Mümkün olmayınca da, beklersin durursun. İşte bu beklemek ve bu çaresizlikten dolayı da, ne yapacağını ne söyleyeceğini bilemez duruma düşersiniz, birde emperyalist ve bu ülkeyi bölüp Güneydoğu’da, Suriye’nin kuzeyinde bir kukla devlet kurdurmak için, taşeron terörist örgütleri destekleyen ABD’den bir danışmanla, şov yapmaya kalkarsanız, adeta çamura saplanmış bir hal alırsınız. Şu anda verdiğiniz görüntü, bu milletin gözünde bundan başkası değildir. Oysa ki inandırıcı ve güçlü ciddi bir muhalefetin, yapması gereken şey, hep eleştirip, her şeye yanlış deme alışkanlığından vaz geçip, eğriye eğri, doğruya doğru deme basiretidir, ülke için çözüm bekleyen sorunlara çare projeler üretmektir. Lâf yetiştirme cambazlığından ve hakaret dilinden vaz geçmeleridir. Güzel söz, güzel bir dil söylemi iktidar mensupları içinde aynen geçerlidir. Muhalefetin görevi her şeye karşı çıkmak değildir. Ortaya çözümlerini ve projelerini koymalı, tutarlı ve akılcı çözümler üretmelidir. Daha iyisini, daha faydalısını ortaya koymalıdır. Seçimler yaklaştıkça, partiler programlarını ve nasıl bir vizyon ortaya koyacaklarını da açıklamaya başladılar.

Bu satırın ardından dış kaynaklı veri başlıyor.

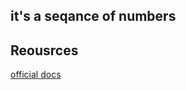 ## it's a seqance of numbers

## Reousrces

[official docs](https://www.postgresql.org/docs/12/sql-createsequence.html)
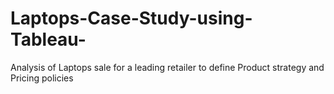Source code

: # Laptops-Case-Study-using-Tableau-
Analysis of Laptops sale for a leading retailer to define Product strategy and Pricing policies 
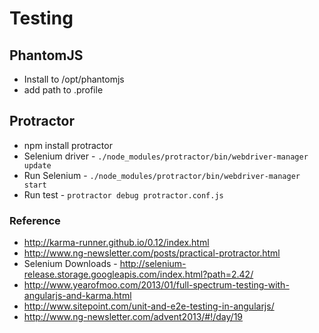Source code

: # Testing


## PhantomJS
* Install to /opt/phantomjs
* add path to .profile

## Protractor
* npm install protractor
* Selenium driver - `./node_modules/protractor/bin/webdriver-manager update`
* Run Selenium - `./node_modules/protractor/bin/webdriver-manager start`
* Run test - `protractor debug protractor.conf.js`

### Reference
* http://karma-runner.github.io/0.12/index.html
* http://www.ng-newsletter.com/posts/practical-protractor.html
* Selenium Downloads - http://selenium-release.storage.googleapis.com/index.html?path=2.42/
* http://www.yearofmoo.com/2013/01/full-spectrum-testing-with-angularjs-and-karma.html
* http://www.sitepoint.com/unit-and-e2e-testing-in-angularjs/
* http://www.ng-newsletter.com/advent2013/#!/day/19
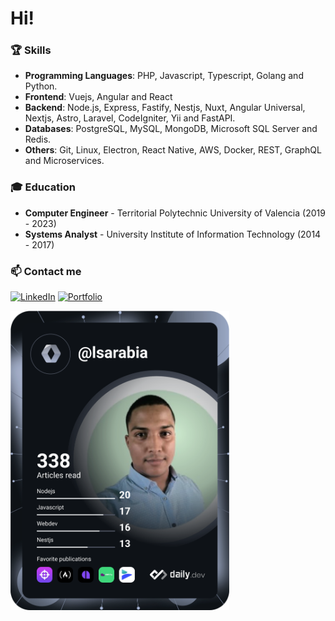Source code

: # Hi!

### 🏆 Skills
- **Programming Languages**: PHP, Javascript, Typescript, Golang and Python.
- **Frontend**: Vuejs, Angular and React
- **Backend**: Node.js, Express, Fastify, Nestjs, Nuxt, Angular Universal, Nextjs, Astro, Laravel, CodeIgniter, Yii and FastAPI.
- **Databases**: PostgreSQL, MySQL, MongoDB, Microsoft SQL Server and Redis.
- **Others**: Git, Linux, Electron, React Native, AWS, Docker, REST, GraphQL and Microservices.

### 🎓 Education
- **Computer Engineer** - Territorial Polytechnic University of Valencia (2019 - 2023)
- **Systems Analyst** - University Institute of Information Technology (2014 - 2017)

### 📫 Contact me
[![LinkedIn](https://img.shields.io/badge/LinkedIn-0077B5?style=for-the-badge&logo=linkedin&logoColor=white)](https://www.linkedin.com/in/luisalfredosv/)
[![Portfolio](https://img.shields.io/badge/Portfolio-000000?style=for-the-badge&logo=google-chrome&logoColor=white)](https://luissarabia.vercel.app)

<img src="https://github.com/luisalfredosv/luisalfredosv/blob/main/devcard.svg" width="350" alt="Luis Sarabia Dev Card"/>

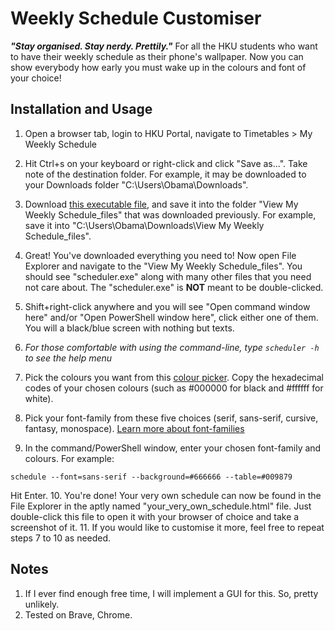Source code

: # Weekly Schedule Customiser
***"Stay organised. Stay nerdy. Prettily."***
For all the HKU students who want to have their weekly schedule as their phone's wallpaper. Now you can show everybody how early you must wake up in the colours and font of your choice!

## Installation and Usage
1. Open a browser tab, login to HKU Portal, navigate to Timetables > My Weekly Schedule
2. Hit Ctrl+s on your keyboard or right-click and click "Save as...". Take note of the destination folder. For example, it may be downloaded to your Downloads folder "C:\Users\Obama\Downloads".
3. Download [this executable file](https://github.com/DarrenChangJR/Weekly-Schedule-Customiser/releases/download/v1.0/scheduler.exe), and save it into the folder "View My Weekly Schedule_files" that was downloaded previously. For example, save it into "C:\Users\Obama\Downloads\View My Weekly Schedule_files".

4. Great! You've downloaded everything you need to! Now open File Explorer and navigate to the "View My Weekly Schedule_files". You should see "scheduler.exe" along with many other files that you need not care about. The "scheduler.exe" is **NOT** meant to be double-clicked.
5. Shift+right-click anywhere and you will see "Open command window here" and/or "Open PowerShell window here", click either one of them. You will a black/blue screen with nothing but texts.
6. *For those comfortable with using the command-line, type `scheduler -h` to see the help menu*
7. Pick the colours you want from this [colour picker](https://www.w3schools.com/colors/colors_picker.asp). Copy the hexadecimal codes of your chosen colours (such as #000000 for black and #ffffff for white).
8. Pick your font-family from these five choices (serif, sans-serif, cursive, fantasy, monospace). [Learn more about font-families](https://www.masterclass.com/articles/font-family-guide#5-generic-font-families)
9. In the command/PowerShell window, enter your chosen font-family and colours. For example:

`schedule --font=sans-serif --background=#666666 --table=#009879`

Hit Enter.
10. You're done! Your very own schedule can now be found in the File Explorer in the aptly named "your_very_own_schedule.html" file. Just double-click this file to open it with your browser of choice and take a screenshot of it.
11. If you would like to customise it more, feel free to repeat steps 7 to 10 as needed.
## Notes
1. If I ever find enough free time, I will implement a GUI for this. So, pretty unlikely.
2. Tested on Brave, Chrome.
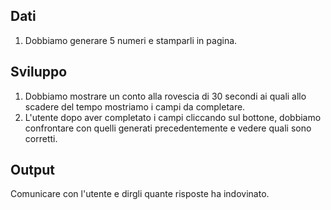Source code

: ## Dati
1. Dobbiamo  generare 5 numeri e stamparli in pagina.

## Sviluppo
1. Dobbiamo mostrare un conto alla rovescia di 30 secondi ai quali allo scadere   del tempo mostriamo i campi da completare.
2. L'utente dopo aver completato i campi cliccando sul bottone, dobbiamo confrontare con quelli generati precedentemente e vedere quali sono corretti.

## Output
Comunicare con l'utente e dirgli quante risposte ha indovinato.
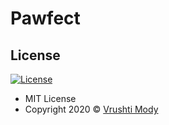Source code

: # Pawfect

## License

[![License](https://img.shields.io/:License-MIT-blue.svg?style=flat-square)](http://badges.mit-license.org)

- MIT License
- Copyright 2020 © [Vrushti Mody](https://github.com/vrushti-mody)
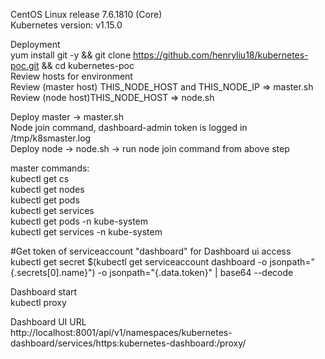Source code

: CentOS Linux release 7.6.1810 (Core)  
Kubernetes version: v1.15.0

Deployment  
yum install git -y  && git clone https://github.com/henryliu18/kubernetes-poc.git  && cd kubernetes-poc  
Review hosts for environment  
Review (master host) THIS_NODE_HOST and THIS_NODE_IP => master.sh  
Review (node host)THIS_NODE_HOST => node.sh

Deploy master -> master.sh  
 Node join command, dashboard-admin token is logged in /tmp/k8smaster.log  
Deploy node -> node.sh -> run node join command from above step

master commands:  
kubectl get cs  
kubectl get nodes  
kubectl get pods  
kubectl get services  
kubectl get pods -n kube-system  
kubectl get services -n kube-system  

#Get token of serviceaccount "dashboard" for Dashboard ui access  
kubectl get secret $(kubectl get serviceaccount dashboard -o jsonpath="{.secrets[0].name}") -o jsonpath="{.data.token}" | base64 --decode

Dashboard start  
kubectl proxy

Dashboard UI URL  
http://localhost:8001/api/v1/namespaces/kubernetes-dashboard/services/https:kubernetes-dashboard:/proxy/
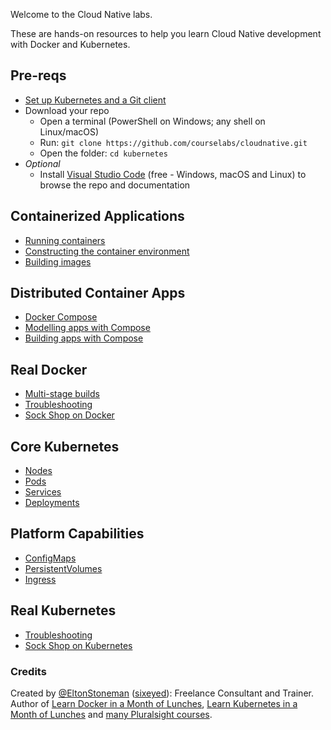 Welcome to the Cloud Native labs.

These are hands-on resources to help you learn Cloud Native development with Docker and Kubernetes.

## Pre-reqs

 - [Set up Kubernetes and a Git client](./setup/README.md) 
 - Download your repo
    - Open a terminal (PowerShell on Windows; any shell on Linux/macOS) 
    - Run: `git clone https://github.com/courselabs/cloudnative.git`
     - Open the folder: `cd kubernetes`
- _Optional_
    - Install [Visual Studio Code](https://code.visualstudio.com) (free - Windows, macOS and Linux) to browse the repo and documentation

## Containerized Applications

- [Running containers](labs/containers/README.md)
- [Constructing the container environment](labs/env/README.md)
- [Building images](labs/images/README.md)

## Distributed Container Apps

- [Docker Compose](labs/compose/README.md)
- [Modelling apps with Compose](labs/compose-model/README.md)
- [Building apps with Compose](labs/compose-build/README.md)

## Real Docker

- [Multi-stage builds](labs/multi-stage/README.md)
- [Troubleshooting](troubleshooting/docker/README.md) 
- [Sock Shop on Docker](sockshop/docker/README.md) 

## Core Kubernetes

- [Nodes](labs/nodes/README.md)
- [Pods](labs/pods/README.md)
- [Services](labs/services/README.md)
- [Deployments](labs/deployments/README.md)

## Platform Capabilities

- [ConfigMaps](labs/configmaps/README.md)
- [PersistentVolumes](labs/persistentvolumes/README.md)
- [Ingress](labs/ingress/README.md)

## Real Kubernetes

- [Troubleshooting](troubleshooting/k8s/README.md)
- [Sock Shop on Kubernetes](sockshop/k8s/README.md) 

### Credits

Created by [@EltonStoneman](https://twitter.com/EltonStoneman) ([sixeyed](https://github.com/sixeyed)): Freelance Consultant and Trainer. Author of [Learn Docker in a Month of Lunches](https://www.manning.com/books/learn-docker-in-a-month-of-lunches), [Learn Kubernetes in a Month of Lunches](https://www.manning.com/books/learn-kubernetes-in-a-month-of-lunches) and [many Pluralsight courses](https://pluralsight.pxf.io/c/1197078/424552/7490?u=https%3A%2F%2Fwww.pluralsight.com%2Fauthors%2Felton-stoneman).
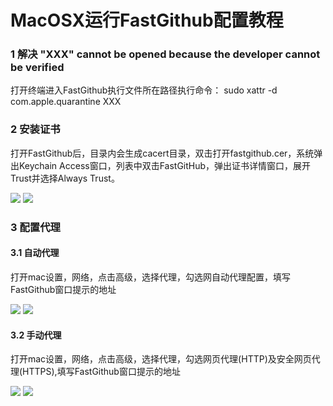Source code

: # MacOSX运行FastGithub配置教程

### 1 解决 "XXX" cannot be opened because the developer cannot be verified
打开终端进入FastGithub执行文件所在路径执行命令：
sudo xattr -d com.apple.quarantine XXX

### 2 安装证书
打开FastGithub后，目录内会生成cacert目录，双击打开fastgithub.cer，系统弹出Keychain Access窗口，列表中双击FastGitHub，弹出证书详情窗口，展开Trust并选择Always Trust。

<img src="https://github.com/jingliancui/FastGithub/blob/master/Resources/MacOSXConfig/KeychainAccess.png?raw=true"/>

<img src="https://github.com/jingliancui/FastGithub/blob/master/Resources/MacOSXConfig/trust.png?raw=true"/>

### 3 配置代理
#### 3.1 自动代理
打开mac设置，网络，点击高级，选择代理，勾选网自动代理配置，填写FastGithub窗口提示的地址

<img src="https://github.com/jingliancui/FastGithub/blob/master/Resources/MacOSXConfig/autoproxy.png?raw=true"/>

<img src="https://github.com/jingliancui/FastGithub/blob/master/Resources/MacOSXConfig/cmdwin.png?raw=true"/>

#### 3.2 手动代理
打开mac设置，网络，点击高级，选择代理，勾选网页代理(HTTP)及安全网页代理(HTTPS),填写FastGithub窗口提示的地址

<img src="https://github.com/jingliancui/FastGithub/blob/master/Resources/MacOSXConfig/proxy.png?raw=true"/>

<img src="https://github.com/jingliancui/FastGithub/blob/master/Resources/MacOSXConfig/cmdwin.png?raw=true"/>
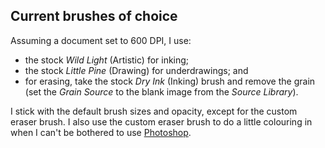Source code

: <!--
  # This file is distributed under under the Creative Commons
  # Attribution 4.0 International License. To view a copy of this
  # license, please visit <http://creativecommons.org/licenses/by/4.0/>.

  title: Procreate Notes
  twigTemplate: .templates/notes-base.html.twig
-->

Current brushes of choice
-------------------------

Assuming a document set to 600 DPI, I use:

  - the stock _Wild Light_ (Artistic) for inking;
  - the stock _Little Pine_ (Drawing) for underdrawings; and
  - for erasing, take the stock _Dry Ink_ (Inking) brush and remove the
    grain (set the _Grain Source_ to the blank image from the _Source
    Library_).

I stick with the default brush sizes and opacity, except for the custom
eraser brush. I also use the custom eraser brush to do a little
colouring in when I can't be bothered to use [Photoshop][1].

[1]: <https://www.robotinaponcho.net/notes/photoshop>


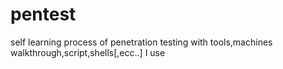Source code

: # pentest
self learning process of penetration testing with tools,machines walkthrough,script,shells[,ecc..] I use
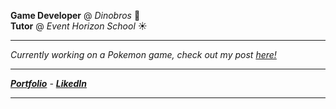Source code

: 

**Game Developer** @ _Dinobros_ 🦖 <br>
**Tutor** @ _Event Horizon School_ ☀️

---

_Currently working on a Pokemon game, check out my post [here!](https://www.linkedin.com/feed/update/urn:li:activity:7197010591654313989/?updateEntityUrn=urn:li:fs_feedUpdate:(V2,urn:li:activity:7197010591654313989))_

---

_[**Portfolio**](https://www.epohless.me/) - [**LikedIn**](https://www.linkedin.com/in/kevinsalimbeni/)_

---




<!--
**epoHless/epoHless** is a ✨ _special_ ✨ repository because its `README.md` (this file) appears on your GitHub profile.

Here are some ideas to get you started:

- 🔭 I’m currently working on ...
- 🌱 I’m currently learning ...
- 👯 I’m looking to collaborate on ...
- 🤔 I’m looking for help with ...
- 💬 Ask me about ...
- 📫 How to reach me: ...
- 😄 Pronouns: ...
- ⚡ Fun fact: ...
-->

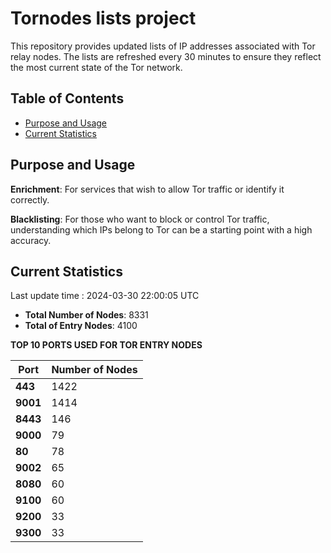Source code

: # Tornodes lists project

This repository provides updated lists of IP addresses associated with Tor relay nodes. The lists are refreshed every 30 minutes to ensure they reflect the most current state of the Tor network.

## Table of Contents

- [Purpose and Usage](#purpose-and-usage)
- [Current Statistics](#current-statistics)


## Purpose and Usage

**Enrichment**: For services that wish to allow Tor traffic or identify it correctly.

**Blacklisting**: For those who want to block or control Tor traffic, understanding which IPs belong to Tor can be a starting point with a high accuracy.

## Current Statistics

Last update time : 2024-03-30 22:00:05 UTC

- **Total Number of Nodes**: 8331
- **Total of Entry Nodes**: 4100

**TOP 10 PORTS USED FOR TOR ENTRY NODES**

| **Port** | **Number of Nodes** |
|------|-----------------|
| **443**   | 1422  |
| **9001**   | 1414  |
| **8443**   | 146  |
| **9000**   | 79  |
| **80**   | 78  |
| **9002**   | 65  |
| **8080**   | 60  |
| **9100**   | 60  |
| **9200**   | 33  |
| **9300**   | 33  |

Türkiye’mizin seçmeninin dikkatle göz kulak olduğu, benimde dikkatle dinlediğim ve değerlendirdiğim CHP’nin ortaya koyduğu ve açıklama yaptığı vizyon programından gördüğüm kadarıyla, Türkiye’nin sosyal demokrat, halkçı, işçinin emekçinin, memurun, esnafın dar gelirlinin ve de vatandaşının sorunlarına çare olacak ve kendini iktidara taşıyacak bir siyasi partinin, üstelik en büyük ana muhalefet partisinin, ülkenin çözülememiş sorunlarını çözecek ve vatandaşına çare olacak bir program açıklaması beklenirken, o toplantıdaki büyük sahne ekranlarından, ABD’den danışman olarak ilan edilen bir kişinin kurtarıcı gibi taktım edilmesi ve biz bu ülkenin sorunlarını beraber çözeceğiz diyerek, sizlerin vasıtası ile Türk seçmenine konuşması, bu partinin çareyi onda ve oralarda araması, bizim seçmenimize, asla ama asla güven verici bir tablo değildir. Bu tablo ile bu millete güçlü bir görüntü vermediniz. Bu ülkenin sosyal demokrat partisi bu değildir. Bu görüntü sizi iktidara taşımaz. Bir zamanların “goo home America” pankartlarını taşıyan ve altıncı filoya “defol git” diyenlerin, ne büyük bir aşınmaya ve revizyona maruz kaldıklarını bu tablo ve bu görüntü ile bariz bir şekilde gördük. ülkenin yönetimine talip olan, sosyal demokrat bir partinin bu tavrı ve bu pozisyonu ile, ne durumlarda olduğunu görmek, tüm samimiyetimle ifade ediyorum ki;

“Bu ülkede inançlara saygılı, adaletten, halktan, emekçiden, işçiden köylüden, yana olan, bu ülkenin sorunlarına çare üretebilen, eğriye eğri doğruya doğru, ülkemizi dış emperyalist ve onun taşeron bölücü hain uşaklarına karşı, dışa bağımlılıktan kurtaracak, dışa bağımlı olmayacak, güçlü sol bir partiye şiddetle ihtiyaç vardır” diyen ve bu şekilde düşünen insanlarımızı hayâl kırıklığına uğratmıştır. Bu görünüş ve bu tabloyla, bu millete ve bu halka sizi iktidara taşıyacak bir güven veremediniz. Güçlü, inandırıcı  bir güven vermediğiniz zaman, değil altı, on parti de bir araya gelseniz bu mümkün gözükmüyor.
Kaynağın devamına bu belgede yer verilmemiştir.